For a long time I have argued that Natalie Bennett has revolutionised the Green’s media presence. Whether this was utilising her experience in the industry – she used to work as the editor of the Guardian Weekly – or whether she has just rode the wave of the ‘Green surge’ is unclear. But the results are clear. There has been much more and better coverage of Green politics in the UK’s print media.

But, that said, there has been a continuous disparity between the consistent, and quite impressive, coverage Natalie has secured in the print media with the consistently below par appearances on broadcast media.

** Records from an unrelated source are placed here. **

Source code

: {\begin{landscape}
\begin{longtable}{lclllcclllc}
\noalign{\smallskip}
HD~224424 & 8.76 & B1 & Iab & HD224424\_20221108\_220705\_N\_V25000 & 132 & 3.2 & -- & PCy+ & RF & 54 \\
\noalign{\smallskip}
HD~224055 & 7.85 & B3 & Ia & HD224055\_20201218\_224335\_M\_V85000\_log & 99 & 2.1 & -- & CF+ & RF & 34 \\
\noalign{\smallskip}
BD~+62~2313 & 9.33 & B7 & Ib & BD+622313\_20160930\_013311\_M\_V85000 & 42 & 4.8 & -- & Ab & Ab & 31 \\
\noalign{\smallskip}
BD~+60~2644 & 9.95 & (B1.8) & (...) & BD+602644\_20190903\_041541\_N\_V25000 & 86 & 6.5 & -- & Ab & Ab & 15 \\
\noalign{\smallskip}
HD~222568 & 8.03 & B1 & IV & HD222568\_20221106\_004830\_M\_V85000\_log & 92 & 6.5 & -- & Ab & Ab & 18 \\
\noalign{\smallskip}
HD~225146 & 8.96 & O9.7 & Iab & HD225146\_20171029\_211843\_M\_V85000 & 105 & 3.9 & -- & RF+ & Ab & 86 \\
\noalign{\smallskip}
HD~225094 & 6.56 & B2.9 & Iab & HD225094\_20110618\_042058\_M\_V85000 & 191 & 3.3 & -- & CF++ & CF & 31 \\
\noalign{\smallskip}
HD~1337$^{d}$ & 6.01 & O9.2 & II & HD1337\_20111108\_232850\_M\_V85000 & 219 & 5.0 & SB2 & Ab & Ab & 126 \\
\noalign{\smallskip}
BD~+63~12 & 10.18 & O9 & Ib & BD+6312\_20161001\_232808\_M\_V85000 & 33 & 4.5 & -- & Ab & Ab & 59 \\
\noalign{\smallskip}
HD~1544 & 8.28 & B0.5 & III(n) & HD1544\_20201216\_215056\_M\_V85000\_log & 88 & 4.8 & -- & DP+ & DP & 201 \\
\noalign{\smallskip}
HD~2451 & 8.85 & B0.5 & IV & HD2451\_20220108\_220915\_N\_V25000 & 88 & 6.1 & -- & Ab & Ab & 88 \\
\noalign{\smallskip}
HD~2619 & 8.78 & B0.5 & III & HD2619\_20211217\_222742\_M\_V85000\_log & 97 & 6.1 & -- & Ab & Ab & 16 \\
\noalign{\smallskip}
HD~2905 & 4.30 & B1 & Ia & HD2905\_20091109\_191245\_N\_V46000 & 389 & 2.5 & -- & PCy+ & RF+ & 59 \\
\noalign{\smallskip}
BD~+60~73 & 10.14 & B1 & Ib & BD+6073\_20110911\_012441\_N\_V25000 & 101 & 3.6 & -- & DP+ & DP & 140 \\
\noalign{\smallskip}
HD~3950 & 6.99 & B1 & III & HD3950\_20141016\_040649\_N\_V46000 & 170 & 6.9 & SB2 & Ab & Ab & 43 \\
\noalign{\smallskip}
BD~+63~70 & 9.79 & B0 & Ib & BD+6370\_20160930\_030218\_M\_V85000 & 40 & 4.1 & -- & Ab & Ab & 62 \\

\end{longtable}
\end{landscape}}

This car-crash didn’t come out of the blue – there have been a series of skids, near misses and dented body work that should have warned of the forth coming three lane pile up of a car crash.

Remember this?

With this in my mind, one wonders whether the Green’s hard thought victory of being included in the Leader’s TV debates will be as much a blessing as they might have hoped. How will she hold up to the oratory skills of Cameron, Clegg or, to a lesser extent, Miliband?

Only time will tell.

Finally though it is worth highlighting, just like Guido Fawkes has, that it is refreshing that Natalie at least had the moral and political courage to then apologise to her party for the poor showing – how many other party leaders would have done that?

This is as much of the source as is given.